══ RECORD EXTRACTS ══

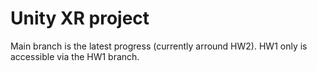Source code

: # Unity XR project

Main branch is the latest progress (currently arround HW2).
HW1 only is accessible via the HW1 branch.
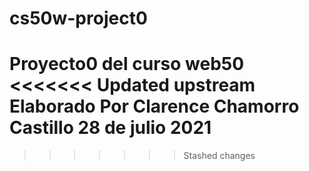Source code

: # cs50w-project0
Proyecto0 del curso web50
<<<<<<< Updated upstream
Elaborado Por Clarence Chamorro Castillo
28 de julio 2021
=======
>>>>>>> Stashed changes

═══

Do not include the images; transcribe the rest of the listing exactly.

TASK SOLUTION:
Source code

: # Unity XR project

Main branch is the latest progress (currently arround HW2).
HW1 only is accessible via the HW1 branch.
Source code

: # cs50w-project0
Proyecto0 del curso web50
<<<<<<< Updated upstream
Elaborado Por Clarence Chamorro Castillo
28 de julio 2021
=======
>>>>>>> Stashed changes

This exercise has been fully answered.